La posibilidad de garantizar la destinación del bien a su uso común, podría realizarse a través de acuerdos celebrados entre el Estado y los particulares (como por el ejemplo el contrato de mandato o representación y administración), siempre y cuando no atenten contra la naturaleza e integridad de los bienes de uso público, sino que por el contrario su objeto sea la realización de los fines constitucional y legalmente asignados a dichos bienes”.

Marienhoff, luego de señalar que la inalienabilidad de los bienes del dominio público no traduce en que “estén absoluta y totalmente sustraídos del comercio jurídico”, porque “en principio solo es incompatible el comercio jurídico de derecho privado, pero en modo alguno el de derecho público, pues este, también en principio, no menoscaba la afectación de los bienes .... la inalienabilidad, pues, no constituye un principio absoluto, cerrado, de aplicación mecánica” (23) . Precisó que tales bienes no pueden ser objeto del contrato de arrendamiento:

“Juzgo que esa forma de conferir el uso de los bienes públicos, de locación o arrendamiento, solo tiene el nombre. En realidad, en todos los supuestos, se trata de verdaderos permisos o concesiones de uso según los casos, que son las formas propias de conferir el uso de esos bienes (...).

De modo que, por más que la ‘inalienabilidad’ no sea un dogma inmutable, ni un principio absoluto, la locación o el arrendamiento —figuras típicas del derecho privado— no son formas jurídicas adecuadas para atribuir y regular el uso de las dependencias del dominio público” (24) (destaca la Sala).

Se advierte, finalmente, que todo lo expuesto no implica el desconocimiento de la potestad que tienen las entidades para convenir la administración o aprovechamiento de los bienes de uso público con los particulares, mediante la utilización de figuras regladas (25) ; simplemente encuentra que tales finalidades no pueden lograrse por medio del contrato de arrendamiento por las razones ampliamente explicadas.
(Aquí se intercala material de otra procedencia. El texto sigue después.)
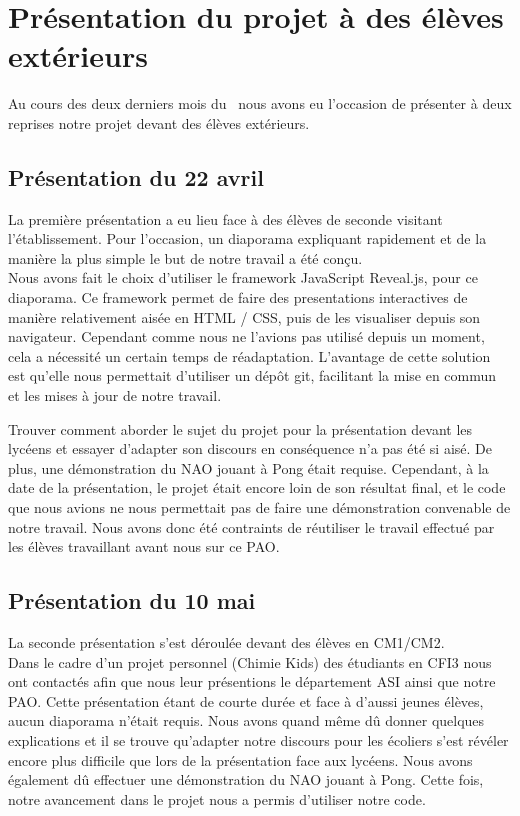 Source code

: \section{Présentation du projet à des élèves extérieurs}
\label{sec:Présentation du projet à des élèves extérieurs}
  \par Au cours des deux derniers mois du \pao\ nous avons eu l'occasion de présenter à deux reprises notre projet devant des élèves extérieurs.\\

  \subsection{Présentation du 22 avril}
  \label{sub:Présentation du 22 avril}
    \par La première présentation a eu lieu face à des élèves de seconde visitant l'établissement.
    Pour l'occasion, un diaporama expliquant rapidement et de la manière la plus simple le but de notre travail a été conçu.\\
    Nous avons fait le choix d'utiliser le framework JavaScript Reveal.js, pour ce diaporama.
    Ce framework permet de faire des presentations interactives de manière relativement aisée en HTML / CSS, puis de les visualiser depuis son navigateur.
    Cependant comme nous ne l’avions pas utilisé depuis un moment, cela a nécessité un certain temps de réadaptation.
    L'avantage de cette solution est qu'elle nous permettait d'utiliser un dépôt git, facilitant la mise en commun et les mises à jour de notre travail.\\
    \par Trouver comment aborder le sujet du projet pour la présentation devant les lycéens et essayer d’adapter son discours en conséquence n’a pas été si aisé.
    De plus, une démonstration du NAO jouant à Pong était requise.
    Cependant, à la date de la présentation, le projet était encore loin de son résultat final, et le code que nous avions ne nous permettait pas de faire une démonstration convenable de notre travail.
    Nous avons donc été contraints de réutiliser le travail effectué par les élèves travaillant avant nous sur ce PAO.\\

  \subsection{Présentation du 10 mai}
  \label{sub:Présentation du 10 mai}
    \par La seconde présentation s'est déroulée devant des élèves en CM1/CM2. \\
    Dans le cadre d'un projet personnel (Chimie Kids) des étudiants en CFI3 nous ont contactés afin que nous leur présentions le département ASI ainsi que notre PAO.
    Cette présentation étant de courte durée et face à d'aussi jeunes élèves, aucun diaporama n'était requis.
    Nous avons quand même dû donner quelques explications et il se trouve qu'adapter notre discours pour les écoliers s'est révéler encore plus difficile que lors de la présentation face aux lycéens.
    Nous avons également dû effectuer une démonstration du NAO jouant à Pong.
    Cette fois, notre avancement dans le projet nous a permis d'utiliser notre code.
\pagebreak
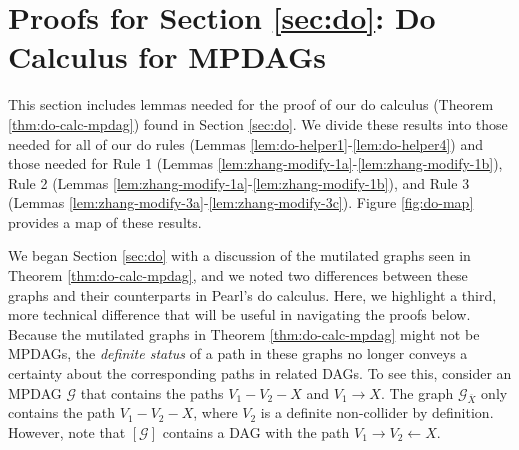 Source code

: \documentclass[11pt]{article}
\newcommand{\g}[1][G]{\mathcal{#1}}
\begin{document}
\section{Proofs for Section \ref{sec:do}: Do Calculus for MPDAGs}
\label{app:do}

This section includes lemmas needed for the proof of our do calculus (Theorem \ref{thm:do-calc-mpdag}) found in Section \ref{sec:do}. We divide these results into those needed for all of our do rules (Lemmas \ref{lem:do-helper1}-\ref{lem:do-helper4}) and those needed for Rule 1 (Lemmas \ref{lem:zhang-modify-1a}-\ref{lem:zhang-modify-1b}), Rule 2 (Lemmas \ref{lem:zhang-modify-1a}-\ref{lem:zhang-modify-1b}), and Rule 3 (Lemmas \ref{lem:zhang-modify-3a}-\ref{lem:zhang-modify-3c}). Figure \ref{fig:do-map} provides a map of these results.

We began Section \ref{sec:do} with a discussion of the mutilated graphs seen in Theorem \ref{thm:do-calc-mpdag}, and we noted two differences between these graphs and their counterparts in Pearl's do calculus. Here, we highlight a third, more technical difference that will be useful in navigating the proofs below. Because the mutilated graphs in Theorem \ref{thm:do-calc-mpdag} might not be MPDAGs, the \textit{definite status} of a path in these graphs no longer conveys a certainty about the corresponding paths in related DAGs. To see this, consider an MPDAG $\g$ that contains the paths $V_1 - V_2 - X$ and $V_1 \to X$. The graph $\g_{\overline{X}}$ only contains the path $V_1 - V_2 - X$, where $V_2$ is a definite non-collider by definition. However, note that $[\g]$ contains a DAG with the path $V_1 \to V_2 \gets X$.
\end{document}
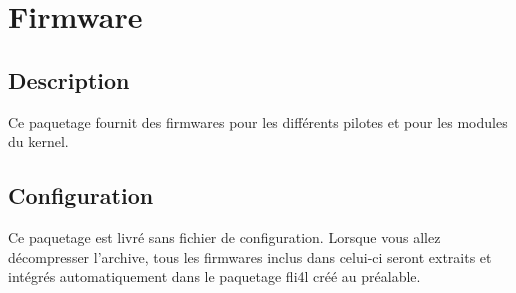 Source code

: {
\section {Firmware}
}

\subsection {Description}
  Ce paquetage fournit des firmwares pour les différents pilotes et pour
  les modules du kernel.\\

\subsection{Configuration}

  Ce paquetage est livré sans fichier de configuration. Lorsque vous allez
  décompresser l'archive, tous les firmwares inclus dans celui-ci seront extraits
  et intégrés automatiquement dans le paquetage fli4l créé au préalable.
6.3. La causal de nulidad.

El Decreto-Ley 222 de 1983, reguló así las causales de nulidad absoluta del contrato.

“ART. 78.—De las causales de nulidad absoluta. Además de los casos previstos en las disposiciones vigentes, los contratos a que se refiere el presente acuerdo son absolutamente nulos:

a) Cuando se celebren con personas afectadas por causa de inhabilidades o incompatibilidades según este estatuto.

b) Cuando contravengan normas de derecho público.

c) Cuando se celebren contra expresa prohibición constitucional o legal.

PAR.—Las causales aquí previstas pueden alegarse por el Ministerio Público en interés del orden jurídico o ser declarada oficiosamente, cuando estén plenamente comprobadas. No se sanean por ratificación de las partes” (26) .

A su vez, el artículo 1519 del Código Civil, establece que: “Hay un objeto ilícito en todo lo que contraviene el derecho público de la Nación” y el artículo 1523 del mismo estatuto establece que “Hay así mismo objeto ilícito en todo contrato prohibido por las leyes.”

En estas condiciones, está viciado de objeto ilícito el contrato que se celebra contraviniendo el derecho público, como ocurre cuando un ente público se obliga a entregar un bien de uso público a un particular para su uso y goce, con desconocimiento del derecho constitucional y legal que le asiste a todo administrados, de conformidad con lo previsto en los artículos 63 de la Constitución Política, 674 del Código Civil y 5º de la Ley 9ª de 1989.

Para la Sala es evidente que el contrato de arrendamiento Nº 73 de 1990, se suscribió con violación de normas imperativas relativas al régimen de los bienes de uso público, lo que configura la causal de nulidad absoluta del contrato por objeto ilícito, prevista en el literal b de los referidos artículos 78 del Decreto-Ley 222 de 1983 y 1521 del Código Civil.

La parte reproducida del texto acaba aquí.